Senior Brotherhood leaders Essam el-Erian and Mohamed Beltagi were sentenced to death, while Mohamed Badie, the Brotherhood’s spiritual leader, was handed a life sentence.
Prominent photojournalist Mahmoud Abu Zeid, also known as Shawkan, was handed a five-year sentence but should walk free for time served. He was arrested in August 2013 while covering the killings in Cairo.
Lawyers for Shawkan said he would be out in a “few days”.
In addition to Badie, 46 people were handed life sentences, while 612 other defendants received prison terms ranging from five to 15 years after a mass trial in Cairo.
Among them is Al Jazeera journalist Abdullah Elshamy who was sentenced to 15 years in abstentia.

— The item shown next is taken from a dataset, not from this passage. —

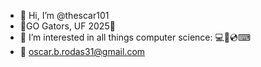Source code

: - 👋 Hi, I’m @thescar101
- 📙GO Gators, UF 2025📘
- 👀 I’m interested in all things computer science: 💻💾💿⌨
- 📧 oscar.b.rodas31@gmail.com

Elshamy was jailed in Egypt without charge for 11 months until he was released in June 2014.
In a statement on Saturday, Al Jazeera Media Network condemned his sentencing as “a continuation of the Egyptian authorities’ efforts to sillence Al Jazeera and its journalists and to deter and intimidate the Network from covering developments in Egypt”.
The Qatar-based network, which launched in June an international campaign called Demand Press Freedom, also condemned the detention of Al Jazeera journalist Mahmoud Hussein who has been in prison in Egypt for more than 625 days without a trial.
Those sentenced on Saturday are accused of security-related offences, including incitement to violence and organising illegal protests.
Amnesty International condemned the mass sentences as a “disgrace”.
“The fact that not a single police officer has been brought to account for the killing of at least 900 people in the Rabaa and Nahda protests shows what a mockery of justice this trial was,” said Nadia Bounaim, Amnesty’s North Africa director, in a statement.
On August 14, 2013, police dispersed a mass sit-in protest in Cairo’s Rabaa al-Adawiya Square. The security forces killed more than 800 people in a matter of hours, in what Human Rights Watch (HRW) concluded “likely amounted to crimes against humanity”.
Government forces moved in with armoured vehicles, bulldozers, and hundreds of security forces in the early hours of the day.
According to HRW, about 85,000 protesters joined the sit-in, which extended for over 45 days and grew larger and more organised with time.
The protest was staged by supporters of Mohamed Morsi, Egypt’s first elected president and Muslim Brotherhood leader, who was overthrown by the military a few weeks earlier.
Thousands were arrested on the day of the massacre and in the months following.